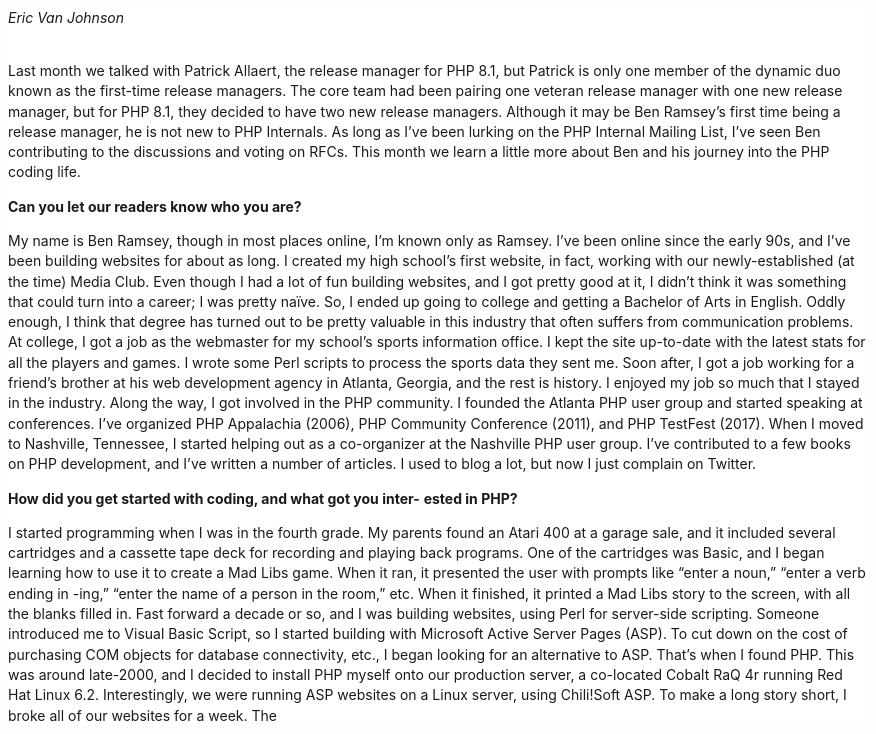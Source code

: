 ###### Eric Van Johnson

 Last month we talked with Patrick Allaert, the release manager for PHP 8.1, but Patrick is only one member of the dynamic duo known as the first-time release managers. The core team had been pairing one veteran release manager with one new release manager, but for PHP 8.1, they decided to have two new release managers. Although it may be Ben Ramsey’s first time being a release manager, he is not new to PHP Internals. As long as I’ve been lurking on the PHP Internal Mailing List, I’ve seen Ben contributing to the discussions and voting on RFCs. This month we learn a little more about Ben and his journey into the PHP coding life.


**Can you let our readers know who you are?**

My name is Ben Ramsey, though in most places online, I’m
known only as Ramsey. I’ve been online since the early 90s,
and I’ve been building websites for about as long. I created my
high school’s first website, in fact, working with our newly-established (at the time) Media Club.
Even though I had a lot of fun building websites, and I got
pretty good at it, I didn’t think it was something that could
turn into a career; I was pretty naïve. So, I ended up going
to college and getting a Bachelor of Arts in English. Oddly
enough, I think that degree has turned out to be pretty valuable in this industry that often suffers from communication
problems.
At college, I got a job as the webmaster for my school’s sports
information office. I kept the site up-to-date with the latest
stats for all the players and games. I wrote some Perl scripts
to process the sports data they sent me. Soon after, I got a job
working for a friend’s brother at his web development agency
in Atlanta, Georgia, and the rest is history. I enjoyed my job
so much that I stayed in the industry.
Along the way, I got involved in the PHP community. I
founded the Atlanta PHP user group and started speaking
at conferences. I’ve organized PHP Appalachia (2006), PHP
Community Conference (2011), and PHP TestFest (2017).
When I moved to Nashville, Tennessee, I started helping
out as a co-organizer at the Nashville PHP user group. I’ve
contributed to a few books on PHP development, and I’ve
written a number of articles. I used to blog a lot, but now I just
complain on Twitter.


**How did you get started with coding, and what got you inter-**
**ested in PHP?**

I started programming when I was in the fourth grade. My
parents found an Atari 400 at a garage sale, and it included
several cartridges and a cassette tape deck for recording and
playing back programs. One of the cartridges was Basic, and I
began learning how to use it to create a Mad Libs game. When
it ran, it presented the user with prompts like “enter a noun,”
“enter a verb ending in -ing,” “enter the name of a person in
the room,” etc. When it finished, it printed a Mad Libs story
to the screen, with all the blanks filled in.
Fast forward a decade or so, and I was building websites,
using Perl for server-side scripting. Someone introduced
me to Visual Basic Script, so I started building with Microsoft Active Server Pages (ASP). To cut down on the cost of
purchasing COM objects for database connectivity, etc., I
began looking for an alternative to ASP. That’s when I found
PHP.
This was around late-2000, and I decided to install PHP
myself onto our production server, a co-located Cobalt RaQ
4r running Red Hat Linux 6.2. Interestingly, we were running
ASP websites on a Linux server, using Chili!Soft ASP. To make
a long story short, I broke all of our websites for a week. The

---

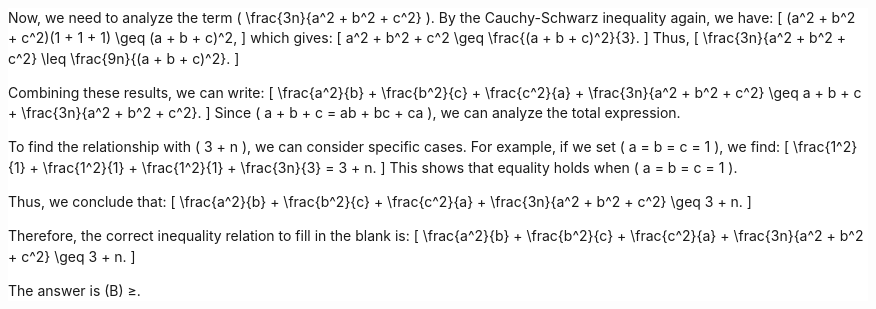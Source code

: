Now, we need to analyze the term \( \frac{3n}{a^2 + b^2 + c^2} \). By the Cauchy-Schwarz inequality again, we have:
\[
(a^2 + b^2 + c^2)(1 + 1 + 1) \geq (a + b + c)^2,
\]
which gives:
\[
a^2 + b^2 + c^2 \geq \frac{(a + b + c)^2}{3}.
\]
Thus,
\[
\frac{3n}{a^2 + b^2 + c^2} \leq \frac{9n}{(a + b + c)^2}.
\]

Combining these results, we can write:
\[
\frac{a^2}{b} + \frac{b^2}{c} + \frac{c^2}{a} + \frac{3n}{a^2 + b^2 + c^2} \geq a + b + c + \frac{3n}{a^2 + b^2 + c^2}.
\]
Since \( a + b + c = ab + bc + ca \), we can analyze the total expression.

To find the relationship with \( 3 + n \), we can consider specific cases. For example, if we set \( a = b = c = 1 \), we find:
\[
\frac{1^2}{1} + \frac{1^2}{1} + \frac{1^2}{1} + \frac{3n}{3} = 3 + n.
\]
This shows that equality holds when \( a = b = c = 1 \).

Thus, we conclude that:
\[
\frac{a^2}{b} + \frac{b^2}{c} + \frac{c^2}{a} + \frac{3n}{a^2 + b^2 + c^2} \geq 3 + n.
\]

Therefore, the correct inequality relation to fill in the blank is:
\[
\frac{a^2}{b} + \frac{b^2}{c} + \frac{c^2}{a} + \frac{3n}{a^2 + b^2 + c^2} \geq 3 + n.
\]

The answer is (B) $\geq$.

==

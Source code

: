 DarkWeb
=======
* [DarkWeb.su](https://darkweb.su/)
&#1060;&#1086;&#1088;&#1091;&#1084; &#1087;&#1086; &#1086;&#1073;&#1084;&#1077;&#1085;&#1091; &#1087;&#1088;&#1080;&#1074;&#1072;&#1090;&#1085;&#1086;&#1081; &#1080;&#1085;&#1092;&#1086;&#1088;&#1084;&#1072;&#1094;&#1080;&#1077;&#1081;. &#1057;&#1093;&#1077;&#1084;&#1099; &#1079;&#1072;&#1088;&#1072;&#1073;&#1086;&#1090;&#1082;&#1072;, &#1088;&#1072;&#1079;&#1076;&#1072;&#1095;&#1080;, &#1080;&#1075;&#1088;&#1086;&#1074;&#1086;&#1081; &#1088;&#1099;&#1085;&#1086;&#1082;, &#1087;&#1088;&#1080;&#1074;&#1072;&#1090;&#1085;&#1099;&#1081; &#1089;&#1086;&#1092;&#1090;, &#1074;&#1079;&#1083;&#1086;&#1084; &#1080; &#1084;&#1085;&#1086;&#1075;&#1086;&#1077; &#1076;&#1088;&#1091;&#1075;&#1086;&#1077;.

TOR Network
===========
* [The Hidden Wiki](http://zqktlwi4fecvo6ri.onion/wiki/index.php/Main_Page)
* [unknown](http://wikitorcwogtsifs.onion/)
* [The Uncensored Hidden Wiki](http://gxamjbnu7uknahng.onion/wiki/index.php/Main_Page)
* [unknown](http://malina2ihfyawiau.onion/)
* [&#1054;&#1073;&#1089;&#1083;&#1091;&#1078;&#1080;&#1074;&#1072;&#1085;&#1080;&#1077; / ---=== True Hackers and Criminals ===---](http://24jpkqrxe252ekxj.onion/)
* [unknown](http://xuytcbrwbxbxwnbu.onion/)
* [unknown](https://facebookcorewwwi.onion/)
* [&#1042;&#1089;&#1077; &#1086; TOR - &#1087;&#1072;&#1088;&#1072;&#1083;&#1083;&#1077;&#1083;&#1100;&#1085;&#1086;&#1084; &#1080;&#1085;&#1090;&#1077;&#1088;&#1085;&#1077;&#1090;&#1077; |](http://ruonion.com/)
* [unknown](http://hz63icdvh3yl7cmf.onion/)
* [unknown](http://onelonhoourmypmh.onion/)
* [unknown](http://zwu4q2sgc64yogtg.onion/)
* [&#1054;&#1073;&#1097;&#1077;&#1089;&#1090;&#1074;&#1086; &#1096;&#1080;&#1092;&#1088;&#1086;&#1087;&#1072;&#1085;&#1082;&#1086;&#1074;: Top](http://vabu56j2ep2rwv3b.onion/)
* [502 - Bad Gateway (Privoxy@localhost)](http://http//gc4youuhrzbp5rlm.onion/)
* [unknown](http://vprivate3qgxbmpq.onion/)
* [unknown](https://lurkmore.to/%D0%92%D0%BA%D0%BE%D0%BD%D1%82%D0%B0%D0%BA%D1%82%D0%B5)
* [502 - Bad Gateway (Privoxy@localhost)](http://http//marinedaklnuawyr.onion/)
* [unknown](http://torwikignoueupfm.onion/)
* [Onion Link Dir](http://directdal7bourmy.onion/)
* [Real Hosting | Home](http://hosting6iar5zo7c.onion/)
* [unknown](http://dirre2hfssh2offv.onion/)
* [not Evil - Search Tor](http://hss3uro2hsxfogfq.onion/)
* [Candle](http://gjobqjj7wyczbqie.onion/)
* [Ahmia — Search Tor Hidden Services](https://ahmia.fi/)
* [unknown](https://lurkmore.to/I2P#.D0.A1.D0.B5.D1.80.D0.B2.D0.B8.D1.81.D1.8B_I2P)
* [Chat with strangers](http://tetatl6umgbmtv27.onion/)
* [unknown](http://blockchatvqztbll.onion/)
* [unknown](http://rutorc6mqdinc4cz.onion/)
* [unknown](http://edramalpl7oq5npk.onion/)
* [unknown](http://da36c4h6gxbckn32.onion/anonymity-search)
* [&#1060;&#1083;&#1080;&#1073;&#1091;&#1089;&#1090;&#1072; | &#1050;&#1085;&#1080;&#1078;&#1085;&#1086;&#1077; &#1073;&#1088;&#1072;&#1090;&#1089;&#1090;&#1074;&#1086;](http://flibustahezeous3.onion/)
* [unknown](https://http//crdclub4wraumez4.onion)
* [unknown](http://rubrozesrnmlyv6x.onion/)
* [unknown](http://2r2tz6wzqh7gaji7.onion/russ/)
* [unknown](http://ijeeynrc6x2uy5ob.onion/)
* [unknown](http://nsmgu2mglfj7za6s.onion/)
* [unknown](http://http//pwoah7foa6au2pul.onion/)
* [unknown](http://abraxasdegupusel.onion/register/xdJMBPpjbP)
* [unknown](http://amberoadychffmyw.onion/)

◆ **TASK DETAILS**: Everything in the material above from the line that has "parents found an" through the line that has "to the screen, with all the blanks filled in." must be duplicated exactly, with no other lines given.

◆ **RESULT**:
parents found an Atari 400 at a garage sale, and it included
several cartridges and a cassette tape deck for recording and
playing back programs. One of the cartridges was Basic, and I
began learning how to use it to create a Mad Libs game. When
it ran, it presented the user with prompts like “enter a noun,”
“enter a verb ending in -ing,” “enter the name of a person in
the room,” etc. When it finished, it printed a Mad Libs story
to the screen, with all the blanks filled in.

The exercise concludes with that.